Emsal Mahkeme Kararı İstanbul 12. Asliye Ticaret Mahkemesi 2018/215 E. 2019/764 K. 18.07.2019 T.

Görüntülediğiniz mahkeme kararı kesinleşmiş bir karardır.

T.C.
İSTANBUL
12. ASLİYE TİCARET MAHKEMESİ

ESAS NO : 2018/215 Esas
KARAR NO : 2019/764

DAVA : Tazminat (Hizmet Sözleşmesinden Kaynaklanan)
DAVA TARİHİ: 07/03/2018
KARAR TARİHİ: 18/07/2019

Mahkememizde görülmekte olan Tazminat (Hizmet Sözleşmesinden Kaynaklanan) davasının yapılan açık yargılaması sonunda,
GEREĞİ DÜŞÜNÜLDÜ :
DAVA :Davacı vekili sunduğu dilekçesi ile davacının, davalının bayisi olarak güvenlik sistemleri ve kamera sistemleri alım, satım ve kurulumunu yaptığı, davalının … firmasının Türkiye ayağı olarak faaliyet gösterdiğini, mülkiyetin tümüyle … sahipliğinde olduğunu, ortakların ve yönetim kurulunun aynı olduğu ve davalının … şirketinin Türkiye temsilcisi ve yetkilisi olduğunu belirterek … tarafından üretilen ve kendisine satılan… özellikli kameraları sattıktan sonra kurulum yapıldığı yerde sistemin çalışmadığı, … özelliğinin haiz olmadığını, bunun üzerine şikayet ve iadeler aldıklarını, şirketin kamera üretiminden vazgeçtiği cihetiyle ayıpların üstesinden gelemediklerini, aynı pozisyonda olan…Şti.’nin yaptırmış olduğu Beykoz Sulh Hukuk Mahkemesinde yapılan tespit ile onvif özelliğinin uluslararası bir geçerlilik olduğu, kitapçık ve internet sitesinde bu özelliklerin olduğu bildirilmiş olmasına rağmen yapılan incelemede bu özellikleri taşımadığı, görüntülerde donma, görüntü gelmeme gibi hataların yaşandığı, bunun üzerine davalı hakkında tespit yaptıran firmaca icra takibi yapıldığı ancak takibe davalı tarafça itiraz edildiği, kendilerinin de icra takibi yapmaları halinde aynı akıbete uğrayacaklarını düşündüklerinden onvif özelliği bulunmamasına rağmen varmış gibi satılan gerekli yazılımsal ve donanımsal desteğin verilmemesi nedeniyle ayıplı hale gelen kameralardan dolayı uğranılan zararların telafisi için şimdilik belirsiz alacak davası olarak fazlaya ilişkin haklar saklı kalmak üzere 320.000,00 TL’nin dava tarihi ile birlikte yasal faizi ile davalıdan tahsilini talep etmiştir.
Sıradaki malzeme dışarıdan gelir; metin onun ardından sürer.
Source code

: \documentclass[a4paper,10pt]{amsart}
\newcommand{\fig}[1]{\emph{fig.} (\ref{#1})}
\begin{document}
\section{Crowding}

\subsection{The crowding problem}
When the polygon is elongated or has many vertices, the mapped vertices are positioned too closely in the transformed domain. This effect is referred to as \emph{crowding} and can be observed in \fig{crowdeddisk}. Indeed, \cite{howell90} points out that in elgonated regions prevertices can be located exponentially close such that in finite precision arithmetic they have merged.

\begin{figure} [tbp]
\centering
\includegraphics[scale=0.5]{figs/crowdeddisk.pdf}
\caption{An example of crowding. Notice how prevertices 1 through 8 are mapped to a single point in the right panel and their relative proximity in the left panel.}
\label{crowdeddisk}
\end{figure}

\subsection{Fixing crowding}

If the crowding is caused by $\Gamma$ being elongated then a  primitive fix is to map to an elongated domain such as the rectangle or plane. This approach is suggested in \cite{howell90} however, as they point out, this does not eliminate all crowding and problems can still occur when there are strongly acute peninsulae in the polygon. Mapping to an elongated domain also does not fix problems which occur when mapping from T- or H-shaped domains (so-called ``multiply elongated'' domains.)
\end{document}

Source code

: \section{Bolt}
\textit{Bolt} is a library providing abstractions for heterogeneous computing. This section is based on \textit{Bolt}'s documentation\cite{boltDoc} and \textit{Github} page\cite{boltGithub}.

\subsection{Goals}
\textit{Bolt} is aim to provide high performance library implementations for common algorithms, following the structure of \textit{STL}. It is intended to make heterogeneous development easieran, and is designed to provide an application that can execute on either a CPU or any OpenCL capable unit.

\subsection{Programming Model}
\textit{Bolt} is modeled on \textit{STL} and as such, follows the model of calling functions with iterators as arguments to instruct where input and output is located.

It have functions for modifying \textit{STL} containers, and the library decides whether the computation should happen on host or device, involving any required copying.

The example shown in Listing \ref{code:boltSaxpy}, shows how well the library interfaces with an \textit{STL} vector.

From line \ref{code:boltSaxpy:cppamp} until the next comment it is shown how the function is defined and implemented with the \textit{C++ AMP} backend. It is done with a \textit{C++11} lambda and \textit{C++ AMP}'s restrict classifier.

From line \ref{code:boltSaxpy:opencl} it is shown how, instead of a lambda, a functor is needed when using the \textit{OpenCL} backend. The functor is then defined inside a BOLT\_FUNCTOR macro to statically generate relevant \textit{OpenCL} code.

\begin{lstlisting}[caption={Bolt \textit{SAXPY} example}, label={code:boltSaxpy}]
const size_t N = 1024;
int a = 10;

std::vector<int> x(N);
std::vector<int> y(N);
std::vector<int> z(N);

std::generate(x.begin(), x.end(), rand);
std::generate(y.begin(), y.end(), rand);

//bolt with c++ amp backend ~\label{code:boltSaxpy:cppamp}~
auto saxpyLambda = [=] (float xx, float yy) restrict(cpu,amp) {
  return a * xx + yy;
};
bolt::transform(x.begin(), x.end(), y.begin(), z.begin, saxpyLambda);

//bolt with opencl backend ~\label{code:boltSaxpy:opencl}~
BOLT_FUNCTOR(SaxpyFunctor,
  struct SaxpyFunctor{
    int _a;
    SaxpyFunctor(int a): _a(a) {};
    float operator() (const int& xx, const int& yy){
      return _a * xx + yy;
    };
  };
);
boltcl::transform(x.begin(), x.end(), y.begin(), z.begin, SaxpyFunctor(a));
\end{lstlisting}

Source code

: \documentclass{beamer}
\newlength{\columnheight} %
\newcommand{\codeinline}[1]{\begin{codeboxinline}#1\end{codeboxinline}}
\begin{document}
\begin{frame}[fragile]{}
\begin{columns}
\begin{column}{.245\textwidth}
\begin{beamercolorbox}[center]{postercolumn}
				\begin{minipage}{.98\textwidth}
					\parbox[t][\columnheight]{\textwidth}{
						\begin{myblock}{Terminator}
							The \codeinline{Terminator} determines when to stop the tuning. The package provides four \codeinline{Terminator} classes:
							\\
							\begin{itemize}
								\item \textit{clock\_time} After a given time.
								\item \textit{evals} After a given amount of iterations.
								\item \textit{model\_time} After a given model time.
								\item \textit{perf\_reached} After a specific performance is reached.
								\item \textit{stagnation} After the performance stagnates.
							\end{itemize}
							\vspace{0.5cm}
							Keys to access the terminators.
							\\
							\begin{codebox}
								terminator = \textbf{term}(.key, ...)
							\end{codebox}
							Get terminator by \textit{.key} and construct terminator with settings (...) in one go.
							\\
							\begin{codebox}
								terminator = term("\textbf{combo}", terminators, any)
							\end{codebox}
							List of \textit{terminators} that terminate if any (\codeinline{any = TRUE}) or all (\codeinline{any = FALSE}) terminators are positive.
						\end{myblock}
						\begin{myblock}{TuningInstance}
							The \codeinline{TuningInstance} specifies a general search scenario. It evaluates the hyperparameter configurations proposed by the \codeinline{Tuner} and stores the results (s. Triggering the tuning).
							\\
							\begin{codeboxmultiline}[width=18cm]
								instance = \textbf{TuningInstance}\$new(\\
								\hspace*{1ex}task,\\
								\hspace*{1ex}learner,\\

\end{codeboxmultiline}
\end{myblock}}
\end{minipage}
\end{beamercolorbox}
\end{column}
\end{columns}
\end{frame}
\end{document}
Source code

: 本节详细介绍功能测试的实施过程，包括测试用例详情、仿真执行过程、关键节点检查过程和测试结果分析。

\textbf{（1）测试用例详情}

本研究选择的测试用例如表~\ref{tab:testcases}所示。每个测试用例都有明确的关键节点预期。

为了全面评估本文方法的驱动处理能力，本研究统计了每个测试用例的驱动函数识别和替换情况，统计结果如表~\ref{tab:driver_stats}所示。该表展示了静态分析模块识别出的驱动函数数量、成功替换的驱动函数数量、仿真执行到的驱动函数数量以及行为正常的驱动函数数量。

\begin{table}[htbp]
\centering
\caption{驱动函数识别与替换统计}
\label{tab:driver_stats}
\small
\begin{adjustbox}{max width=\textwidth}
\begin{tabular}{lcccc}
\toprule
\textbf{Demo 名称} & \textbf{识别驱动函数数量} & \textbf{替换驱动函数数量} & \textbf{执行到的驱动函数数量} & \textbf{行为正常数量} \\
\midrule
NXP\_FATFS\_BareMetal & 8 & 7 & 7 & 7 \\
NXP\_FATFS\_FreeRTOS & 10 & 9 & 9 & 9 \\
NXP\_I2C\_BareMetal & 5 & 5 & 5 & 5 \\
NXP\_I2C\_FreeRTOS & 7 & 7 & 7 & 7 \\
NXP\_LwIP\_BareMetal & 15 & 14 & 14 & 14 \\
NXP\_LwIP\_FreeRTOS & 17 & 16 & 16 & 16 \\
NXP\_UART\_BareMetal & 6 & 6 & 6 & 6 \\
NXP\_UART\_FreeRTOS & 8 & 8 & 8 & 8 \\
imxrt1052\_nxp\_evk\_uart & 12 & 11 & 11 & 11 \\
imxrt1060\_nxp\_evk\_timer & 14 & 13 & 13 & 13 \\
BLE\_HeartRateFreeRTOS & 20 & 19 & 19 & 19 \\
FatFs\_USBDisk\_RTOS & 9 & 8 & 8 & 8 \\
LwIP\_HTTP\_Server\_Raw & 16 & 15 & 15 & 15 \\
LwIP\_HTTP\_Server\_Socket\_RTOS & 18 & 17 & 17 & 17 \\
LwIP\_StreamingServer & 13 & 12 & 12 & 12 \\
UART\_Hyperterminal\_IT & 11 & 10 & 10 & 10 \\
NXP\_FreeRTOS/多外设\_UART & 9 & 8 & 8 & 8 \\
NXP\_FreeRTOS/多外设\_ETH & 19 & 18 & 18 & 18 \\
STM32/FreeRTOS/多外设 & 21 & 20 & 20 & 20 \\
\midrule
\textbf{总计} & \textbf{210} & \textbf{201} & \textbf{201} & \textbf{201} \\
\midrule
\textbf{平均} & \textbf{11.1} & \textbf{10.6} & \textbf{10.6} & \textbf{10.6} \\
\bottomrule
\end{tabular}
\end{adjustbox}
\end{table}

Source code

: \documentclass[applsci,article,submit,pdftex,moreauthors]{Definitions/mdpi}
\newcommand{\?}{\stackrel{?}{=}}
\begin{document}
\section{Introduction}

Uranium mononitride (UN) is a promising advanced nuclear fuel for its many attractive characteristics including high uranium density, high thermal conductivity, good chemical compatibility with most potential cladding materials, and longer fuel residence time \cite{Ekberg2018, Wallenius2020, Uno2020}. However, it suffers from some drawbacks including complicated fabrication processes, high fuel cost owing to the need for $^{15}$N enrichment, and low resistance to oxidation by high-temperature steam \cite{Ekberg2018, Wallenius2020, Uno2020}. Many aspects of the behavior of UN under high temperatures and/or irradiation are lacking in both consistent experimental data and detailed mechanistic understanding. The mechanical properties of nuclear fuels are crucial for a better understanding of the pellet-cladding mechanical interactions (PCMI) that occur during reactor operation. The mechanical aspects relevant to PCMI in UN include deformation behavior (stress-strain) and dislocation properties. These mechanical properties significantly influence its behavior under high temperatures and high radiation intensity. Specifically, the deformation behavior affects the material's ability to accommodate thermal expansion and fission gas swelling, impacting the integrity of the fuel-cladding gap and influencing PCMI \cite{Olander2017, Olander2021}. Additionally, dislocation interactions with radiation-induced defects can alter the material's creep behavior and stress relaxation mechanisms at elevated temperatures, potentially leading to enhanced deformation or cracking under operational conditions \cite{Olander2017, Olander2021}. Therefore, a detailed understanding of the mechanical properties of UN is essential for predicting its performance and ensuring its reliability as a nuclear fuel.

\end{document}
CEVAP :Davalı vekili sunduğu dilekçesinde, davacı ile aralarında bayilik ilişkisi dahil ticari ilişki yaratacak sözleşme veya fiili uygulama temelinde doğrudan veya dolaylı bir ticari ilişkinin bulunmadığını, davaya konu edilen ürünlerin ithalatçısı, garanti sorumluluğu ve yedek parça yükümlülüğünün olmadığını, şirketlerinin kamera üretmediğini, dolayısıyla üretmediği bir sektörden çıkmasının da söz konusu olmadığını, davacının var olduğunu iddia ettiği ticari ilişkinin tarafı olmadığını, üreticisinin dava dışı 3.kişi ökonumunda olan … olduğunu ve davacının ürünleri …’dan değil, dava dışı …Şti’nden aldığını, kendilerine husumet yöneltilemeyeceğini, bu nedenle öncelikle husumet yokluğundan davanın reddi gerektiğini, belirsiz alacak dava şartlarının bulunmadığını, bu nedenle hukuki yarar yokluğundan davanın reddini, davacının iddiasını destekler herhangi bir delilinin bulunmadığını, davanın zaman aşımına uğradığını, bir an için ayıp var ise bile ayıp ihbar sürelerine uyulmadığını, davanın reddi gerektiğini belirtmiştir.

DELİLLER VE GEREKÇE :
Davacı tarafça dosyaya sunulan Beykoz Sulh Hukuk Mahkemesinin … D.İş sayılı dosyasının yapılan incelemesinde tespit davası olduğu, tespit isteyenin …Şti, karşı tarafın … A.Ş olduğu, tespit talep edenin dosyamız davacısı ile ilgisinin olmadığı görülmüştür.
Davacının dayandığı faturaları dosyaya sunması üzerine mahkememizce ticaret bakanlığına yazı yazılmış ve verilen cevapta gönderilen faturaların yurt içi faturası olduğu ve bu faturalarla Türkiye’deki distribütörü veya üreticisi olup olmadığının tespit edilemeyeceğini bildirmiştir.
Davacı tarafça dosyaya sunulan faturaların tümünde başlıkta …Şti’ne ilişkin olduğu ve faturaların davacı adına bu firma tarafından düzenlenmiş olduğu görülmüştür.
Mahkememizce davacıya yapılan ihtar üzerine davalı ile arasındaki ilişkinin ne tür bir ilişki olduğuna dair açıklaması üzerine davacı tarafça sunulan 05.12.2018 tarihli dilekçesi ile davalının … firmasının Türkiye temsilcisi olduğunu belirtmiş olmasına rağmen bu iddiasını kanıtlar delil sunamadığı, ürünlerin davalı taraftan ithal edildiğinin belirtilmiş olmasına rağmen bu yönde bir delil sunamadığı, yine garantör olduğuna dair iddiasını destekler delil sunamadığı, … Türkiye ile … firmasının bir bağlantı kurulmasını gerektirecek sunulan belgelerden ortaklık ve yöneticilerinin farklı olduğu görülmüştür.
Açılan dava bayisi olduğu iddia edilen davalıya karşı açılmış ayıplı ürün tedarikinden kaynaklı belirsiz alacak davasıdır.
Davacı tarafın dilekçesi, davalı tarafın cevap dilekçesi, davacı tarafça dosyaya sunulan faturalar, Ticaret Bakanlığı’na yazılan yazıya verilen cevap ve tüm dosya kapsamınca davacının davasının davalı sıfat yokluğu nedeniyle reddine karar vermek gerekmiştir.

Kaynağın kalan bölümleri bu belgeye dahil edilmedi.